Reflektoren sind Pflicht
Im Gegensatz zu Scheinwerfern müssen bestimmte Reflektoren immer am Rad sein: Ein großer weißer Frontreflektor sowie ein großer roter Reflektor hinten. Die Pflicht, einen zweiten roten Reflektor hinten montiert zu haben, wurde gestrichen.
An den Pedalen müssen nach vorne und nach hinten wirkende gelbe Reflektoren angebracht sein. Bei den Laufrädern hat man die Wahl: Entweder man fährt Reifen mit einem durchgehenden Reflexstreifen auf der Flanke, oder benutzt ganz klassisch zwei gelbe Speichenreflektoren in jedem Laufrad. Auch reflektierende Speichenclips, die an jeder Speiche angebracht sind, sind möglich.

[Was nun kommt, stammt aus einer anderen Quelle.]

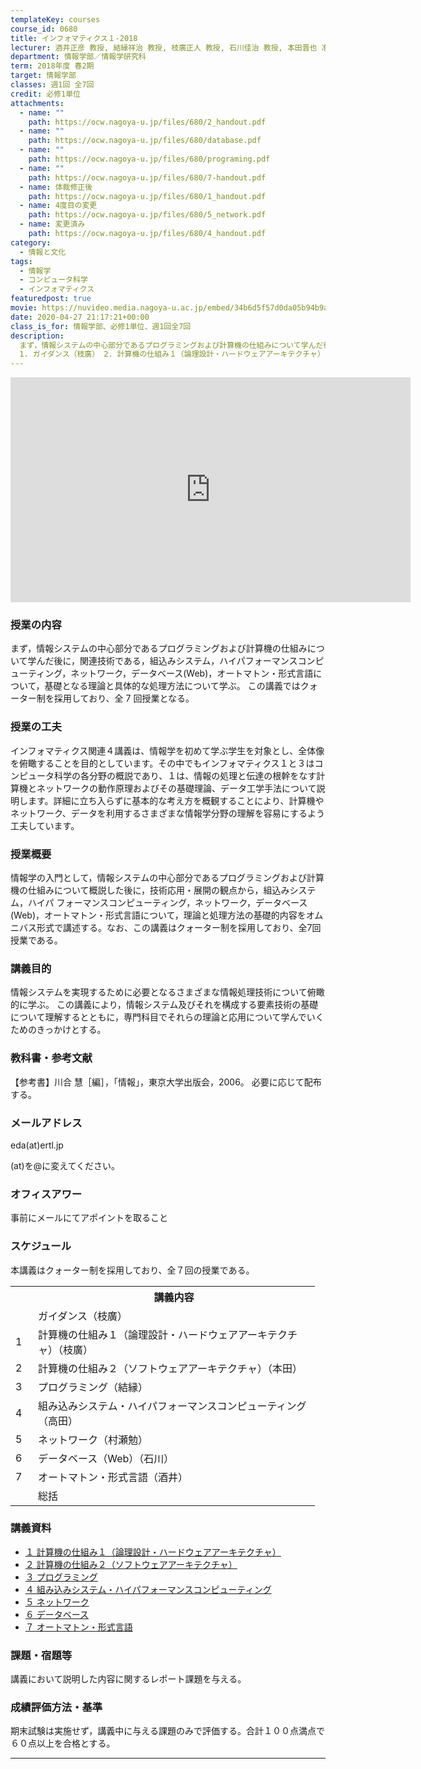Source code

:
 ```yaml
---
templateKey: courses
course_id: 0680
title: インフォマティクス１-2018
lecturer: 酒井正彦 教授, 結縁祥治 教授, 枝廣正人 教授, 石川佳治 教授, 本田晋也 准教授, 高田広章 教授, 村瀬勉 教授
department: 情報学部／情報学研究科
term: 2018年度 春2期
target: 情報学部
classes: 週1回 全7回
credit: 必修1単位
attachments:
  - name: ""
    path: https://ocw.nagoya-u.jp/files/680/2_handout.pdf
  - name: ""
    path: https://ocw.nagoya-u.jp/files/680/database.pdf
  - name: ""
    path: https://ocw.nagoya-u.jp/files/680/programing.pdf
  - name: ""
    path: https://ocw.nagoya-u.jp/files/680/7-handout.pdf
  - name: 体裁修正後
    path: https://ocw.nagoya-u.jp/files/680/1_handout.pdf
  - name: 4度目の変更
    path: https://ocw.nagoya-u.jp/files/680/5_network.pdf
  - name: 変更済み
    path: https://ocw.nagoya-u.jp/files/680/4_handout.pdf
category:
  - 情報と文化
tags:
  - 情報学
  - コンピュータ科学
  - インフォマティクス
featuredpost: true
movie: https://nuvideo.media.nagoya-u.ac.jp/embed/34b6d5f57d0da05b94b9a026b34ce25ffa286172
date: 2020-04-27 21:17:21+00:00
class_is_for: 情報学部、必修1単位、週1回全7回
description:
  まず，情報システムの中心部分であるプログラミングおよび計算機の仕組みについて学んだ後に，関連技術である，組込みシステム，ハイパフォーマンスコンピューティング，ネットワーク，データベース(Web)，オートマトン・形式言語について，基礎となる理論と具体的な処理方法について学ぶ。
  1. ガイダンス（枝廣） 2. 計算機の仕組み１（論理設計・ハードウェアアーキテクチャ）（枝廣） 3. 計算機の仕組み２（ソ ....
---
```


<iframe src="https://nuvideo.media.nagoya-u.ac.jp/embed/34b6d5f57d0da05b94b9a026b34ce25ffa286172" width="640" height="360" frameborder="0" allowfullscreen></iframe>

### 授業の内容

まず，情報システムの中心部分であるプログラミングおよび計算機の仕組みについて学んだ後に，関連技術である，組込みシステム，ハイパフォーマンスコンピューティング，ネットワーク，データベース(Web)，オートマトン・形式言語について，基礎となる理論と具体的な処理方法について学ぶ。
この講義ではクォーター制を採用しており、全 7 回授業となる。

### 授業の工夫

インフォマティクス関連４講義は、情報学を初めて学ぶ学生を対象とし、全体像を俯瞰することを目的としています。その中でもインフォマティクス１と３はコンピュータ科学の各分野の概説であり、１は、情報の処理と伝達の根幹をなす計算機とネットワークの動作原理およびその基礎理論、データ工学手法について説明します。詳細に立ち入らずに基本的な考え方を概観することにより、計算機やネットワーク、データを利用するさまざまな情報学分野の理解を容易にするよう工夫しています。

### 授業概要

<p>
情報学の入門として，情報システムの中心部分であるプログラミングおよび計算機の仕組みについて概説した後に，技術応用・展開の観点から，組込みシステム，ハイパ フォーマンスコンピューティング，ネットワーク，データベース(Web)，オートマトン・形式言語について，理論と処理方法の基礎的内容をオムニバス形式で講述する。なお、この講義はクォーター制を採用しており、全7回授業である。
</p>

### 講義目的

<p>
情報システムを実現するために必要となるさまざまな情報処理技術について俯瞰的に学ぶ。
この講義により，情報システム及びそれを構成する要素技術の基礎について理解するとともに，専門科目でそれらの理論と応用について学んでいくためのきっかけとする。
</p>

### 教科書・参考文献

<p>
【参考書】川合 慧［編］，「情報」，東京大学出版会，2006。
必要に応じて配布する。
</p>

### メールアドレス

<p>
eda(at)ertl.jp
</p>
<p>
(at)を@に変えてください。
</p>

### オフィスアワー

<p>
事前にメールにてアポイントを取ること 
</p>

<h3>スケジュール</h3>
<p>
本講義はクォーター制を採用しており、全７回の授業である。
</p>
<table class="basic" width="455">
<tr>
<th width="20" class="center"></th>
<th width="435" class="center">講義内容</th>
</tr>
<tr>
<td width="20" class="center"></td>
<td width="435" class="center">ガイダンス（枝廣）</td>
<tr>
</tr>
<td width="20" class="center">1</td>
<td width="435" class="center">計算機の仕組み１（論理設計・ハードウェアアーキテクチャ）（枝廣）</td>
<tr>
</tr>
<td width="20" class="center">2</td>
<td width="435" class="center">計算機の仕組み２（ソフトウェアアーキテクチャ）（本田）</td>
<tr>
</tr>
<td width="20" class="center">3</td>
<td width="435" class="center">プログラミング（結縁）</td>
<tr>
</tr>
<td width="20" class="center">4</td>
<td width="435" class="center">組み込みシステム・ハイパフォーマンスコンピューティング（高田）</td>
<tr>
</tr>
<td width="20" class="center">5</td>
<td width="435" class="center">ネットワーク（村瀬勉） </td>
<tr>
</tr>
<td width="20" class="center">6</td>
<td width="435" class="center">データベース（Web）（石川）</td>
<tr>
</tr>
<tr>
<td width="20" class="center">7</td>
<td width="435" class="center">オートマトン・形式言語（酒井）</td>
<tr>
</tr>
<td width="20" class="center"></td>
<td width="435" class="center">総括</td>
</td>
</tr>
</table>

### 講義資料

- [１ 計算機の仕組み１（論理設計・ハードウェアアーキテクチャ）](https://ocw.nagoya-u.jp/files/680/1_handout.pdf)
- [２ 計算機の仕組み２（ソフトウェアアーキテクチャ）](https://ocw.nagoya-u.jp/files/680/2_handout.pdf)
- [３ プログラミング](https://ocw.nagoya-u.jp/files/680/programing.pdf)
- [４ 組み込みシステム・ハイパフォーマンスコンピューティング](https://ocw.nagoya-u.jp/files/680/4_handout.pdf)
- [５ ネットワーク](https://ocw.nagoya-u.jp/files/680/5_network.pdf)
- [６ データベース](https://ocw.nagoya-u.jp/files/680/database.pdf)
- [７ オートマトン・形式言語](https://ocw.nagoya-u.jp/files/680/7-handout.pdf)

### 課題・宿題等

<p>
講義において説明した内容に関するレポート課題を与える。
</p>

### 成績評価方法・基準

<p>
期末試験は実施せず，講義中に与える課題のみで評価する。合計１００点満点で６０点以上を合格とする。
</p>

---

Leuchten müssen zugelassen sein
Alle Beleuchtungselemente, ob Leuchten oder Reflektoren, müssen vom Kraftfahrt-Bundesamt (KBA) zugelassen sein. Damit wird sichergestellt, dass sie bei korrekter Einstellung nicht zu stark den Gegenverkehr blenden, ein gleichmäßiges Lichtfeld aufweisen und andere Kriterien erfüllen, die die Sicherheit gewährleisten.
Ob eine Leuchte zugelassen ist, erkennt man am Prüfzeichen: Eine Wellenlinie, gefolgt vom Großbuchstaben K und einer Nummer. Alles, was das Prüfzeichen nicht trägt, darf weder als Fahrradbeleuchtung verkauft, noch am fahrrad montiert genutzt werden. Ein Verstoß gegen die Beleuchtungsvorschriften kann bis zu 35 Euro Bußgeld kosten.
Fernlicht, Blinker und Co.: Neuere Entwicklungen
Die zuverlässige Stromversorgung und sparsame LED-Technik hat zu zahlreichen Innovationen geführt. So gibt es mittlerweile Scheinwerfer mit Tagfahrlicht und Fernlicht. Rücklichter mit Bremslichtfunktion leuchten beim Bremsen heller auf. Auch Kurvenlicht gibt es schon: Lenkt man in eine Kurve, leuchtet der Scheinwerfer in die Kurve und nicht geradeaus wie bei herkömmlichen Scheinwerfern.
An allen Fahrrädern zugelassen sind mittlerweile auch Fahrtrichtungsanzeiger. Zunächst waren sie nur an mehrspurigen Fahrrädern und an solchen mit Aufbauten, die Handzeichen verdecken können, zugelassen. Man verspricht sich von den Blinkern mehr Sicherheit, da beide Hände beim Abbiegen am Lenker bleiben können.
Korrekte Einstellung ist wichtig
Die leistungsstarken LED-Scheinwerfer können stark blenden, wenn sie zu hoch eingestellt sind. Für entgegenkommende Radfahrer*innen kann das unangenehm und auch gefährlich sein.
Nach den alten Vorschriften soll der Lichtkegel des Scheinwerfers in zehn Metern vor dem Vorderrad auf den Boden treffen. So ist eine gute Ausleuchtung der Fahrbahn möglich, ohne den Gegenverkehr zu stark zu blenden.
Neuere und leistungsstärkere Scheinwerfer sind aber in der Lage, einen wesentlich größeren Bereich vor dem Fahrrad auszuleuchten, ohne Blendwirkung für entgegenkommende Radfahrende. Daher ist es wichtig, sich an die Anleitung der Hersteller für eine korrekte Einstellung zu halten. Eine Faustregel: Der Lichtkegel sollte an dem Punkt, der am weitesten vom Rad entfernt ist, eine klar erkennbare Hell-Dunkel-Grenze aufweisen.